Whether early in their career or nearing retirement, women at the Charleston office of the Corps are frustrated.

Getting women in the door

Carole Works is the first female chief of the engineering division at the Charleston office. She sees inspiration as key to recruiting more women into this line of work. And she thinks it all needs to start much earlier than college.  

“We’re going to Ashley Hall again (this year), and the last time we went there, we met with 11th and 12th graders, and their minds were already made up,” Works said in late January. “We were not convincing them in a one-hour visit about how cool engineering is.”  

On Feb. 23, the Corps hosted another engineering recruitment event at the all-girls school in Charleston. It coincided with “Introduce a Girl to Engineering Day” and, this time, the Corps targeted younger students: seventh and eighth graders.

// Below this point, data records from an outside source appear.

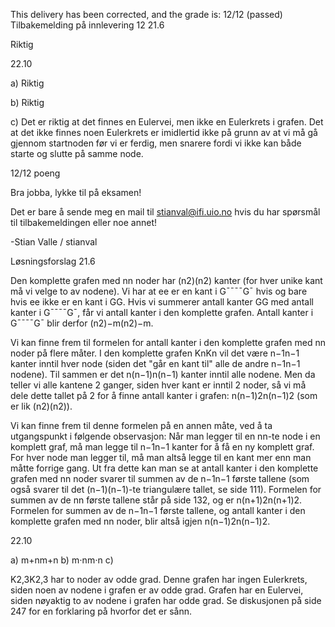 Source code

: This delivery has been corrected, and the grade is: 12/12 (passed)
Tilbakemelding på innlevering 12
21.6

Riktig

22.10

a) Riktig

b) Riktig

c) Det er riktig at det finnes en Eulervei, men ikke en Eulerkrets i grafen. Det at det ikke finnes noen Eulerkrets er imidlertid ikke på grunn av at vi må gå gjennom startnoden før vi er ferdig, men snarere fordi vi ikke kan både starte og slutte på samme node.

12/12 poeng

Bra jobba, lykke til på eksamen!

Det er bare å sende meg en mail til stianval@ifi.uio.no hvis du har spørsmål til tilbakemeldingen eller noe annet!

-Stian Valle / stianval

Løsningsforslag
21.6

Den komplette grafen med nn noder har (n2)(n2) kanter (for hver unike kant må vi velge to av nodene). Vi har at ee er en kant i G¯¯¯¯G¯ hvis og bare hvis ee ikke er en kant i GG. Hvis vi summerer antall kanter GG med antall kanter i G¯¯¯¯G¯, får vi antall kanter i den komplette grafen. Antall kanter i G¯¯¯¯G¯ blir derfor (n2)−m(n2)−m.

Vi kan finne frem til formelen for antall kanter i den komplette grafen med nn noder på flere måter. I den komplette grafen KnKn vil det være n−1n−1 kanter inntil hver node (siden det "går en kant til" alle de andre n−1n−1 nodene). Til sammen er det n(n−1)n(n−1) kanter inntil alle nodene. Men da teller vi alle kantene 2 ganger, siden hver kant er inntil 2 noder, så vi må dele dette tallet på 2 for å finne antall kanter i grafen: n(n−1)2n(n−1)2 (som er lik (n2)(n2)).

Vi kan finne frem til denne formelen på en annen måte, ved å ta utgangspunkt i følgende observasjon: Når man legger til en nn-te node i en komplett graf, må man legge til n−1n−1 kanter for å få en ny komplett graf. For hver node man legger til, må man altså legge til en kant mer enn man måtte forrige gang. Ut fra dette kan man se at antall kanter i den komplette grafen med nn noder svarer til summen av de n−1n−1 første tallene (som også svarer til det (n−1)(n−1)-te triangulære tallet, se side 111). Formelen for summen av de nn første tallene står på side 132, og er n(n+1)2n(n+1)2. Formelen for summen av de n−1n−1 første tallene, og antall kanter i den komplette grafen med nn noder, blir altså igjen n(n−1)2n(n−1)2.

22.10

a) m+nm+n
b) m⋅nm⋅n
c)

K2,3K2,3 har to noder av odde grad. Denne grafen har ingen Eulerkrets, siden noen av nodene i grafen er av odde grad. Grafen har en Eulervei, siden nøyaktig to av nodene i grafen har odde grad. Se diskusjonen på side 247 for en forklaring på hvorfor det er sånn. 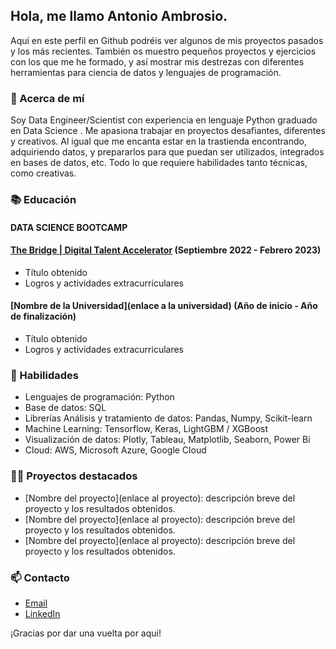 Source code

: ## Hola, me llamo Antonio Ambrosio. 

Aqui en este perfil en Github podréis ver algunos de mis proyectos pasados y los más recientes. También os muestro pequeños proyectos y ejercicios con los que me he formado, y así mostrar mis destrezas con diferentes herramientas para ciencia de datos y lenguajes de programación. 

### 📝 Acerca de mí

Soy Data Engineer/Scientist con experiencia en lenguaje Python graduado en Data Science . Me apasiona trabajar en proyectos desafiantes, diferentes y creativos. Al igual que me encanta estar en la trastienda encontrando, adquiriendo datos, y prepararlos para que puedan ser utilizados, integrados en bases de datos, etc. Todo lo que requiere habilidades tanto técnicas, como creativas.

### 📚 Educación

#### DATA SCIENCE BOOTCAMP
#### [The Bridge | Digital Talent Accelerator](https://www.thebridge.tech/) (Septiembre 2022 - Febrero 2023)
- Título obtenido
- Logros y actividades extracurriculares

#### [Nombre de la Universidad](enlace a la universidad) (Año de inicio - Año de finalización)
- Título obtenido
- Logros y actividades extracurriculares


### 🚀 Habilidades

- Lenguajes de programación: Python
- Base de datos: SQL
- Librerías Análisis y tratamiento de datos: Pandas, Numpy, Scikit-learn
- Machine Learning: Tensorflow, Keras, LightGBM / XGBoost
- Visualización de datos: Plotly, Tableau, Matplotlib, Seaborn, Power Bi
- Cloud: AWS, Microsoft Azure, Google Cloud 

### 👨‍💻 Proyectos destacados

- [Nombre del proyecto](enlace al proyecto): descripción breve del proyecto y los resultados obtenidos.
- [Nombre del proyecto](enlace al proyecto): descripción breve del proyecto y los resultados obtenidos.
- [Nombre del proyecto](enlace al proyecto): descripción breve del proyecto y los resultados obtenidos.

### 📫 Contacto

- [Email](a.ambrosioprats@gmail.com)
- [LinkedIn](https://www.linkedin.com/in/antonio-ambrosio-data-engineer/)

¡Gracias por dar una vuelta por aqui!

New research confirms Works’ hunch. Reaching kids when they’re young is the best way to dispel culturally ingrained stereotypes. One study found that kids as young as 6 begin to believe false stereotypes that boys are more interested in STEM than girls. STEM is a popular catch-all term for science, technology, engineering and math fields.

Stereotypes alone can’t explain a century of gender imbalance within America’s oldest institution devoted to engineering, which employs 35,000 people nationwide and abroad.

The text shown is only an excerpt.